- **Try it**
The required output is the exact text of the lines from the line containing "para me tornar" through the final line below, inclusive, without pictures.

[Source texts of formatted documents]
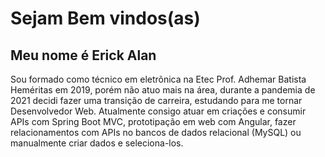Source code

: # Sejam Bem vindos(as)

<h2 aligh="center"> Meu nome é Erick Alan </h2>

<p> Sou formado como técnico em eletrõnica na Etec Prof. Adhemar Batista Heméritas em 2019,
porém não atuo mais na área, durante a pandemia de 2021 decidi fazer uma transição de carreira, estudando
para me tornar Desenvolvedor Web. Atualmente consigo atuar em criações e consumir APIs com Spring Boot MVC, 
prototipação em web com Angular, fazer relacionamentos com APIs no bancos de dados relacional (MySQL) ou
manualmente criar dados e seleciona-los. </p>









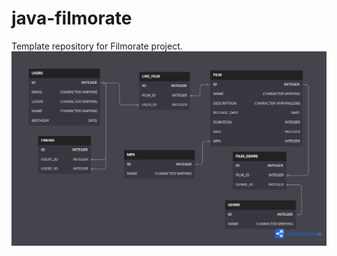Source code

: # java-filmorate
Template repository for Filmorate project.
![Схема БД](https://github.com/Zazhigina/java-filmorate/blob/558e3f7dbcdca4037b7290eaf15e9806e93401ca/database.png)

- **Expected output**
para me tornar Desenvolvedor Web. Atualmente consigo atuar em criações e consumir APIs com Spring Boot MVC, 
prototipação em web com Angular, fazer relacionamentos com APIs no bancos de dados relacional (MySQL) ou
manualmente criar dados e seleciona-los. </p>









Source code

: # java-filmorate
Template repository for Filmorate project.
![Схема БД](https://github.com/Zazhigina/java-filmorate/blob/558e3f7dbcdca4037b7290eaf15e9806e93401ca/database.png)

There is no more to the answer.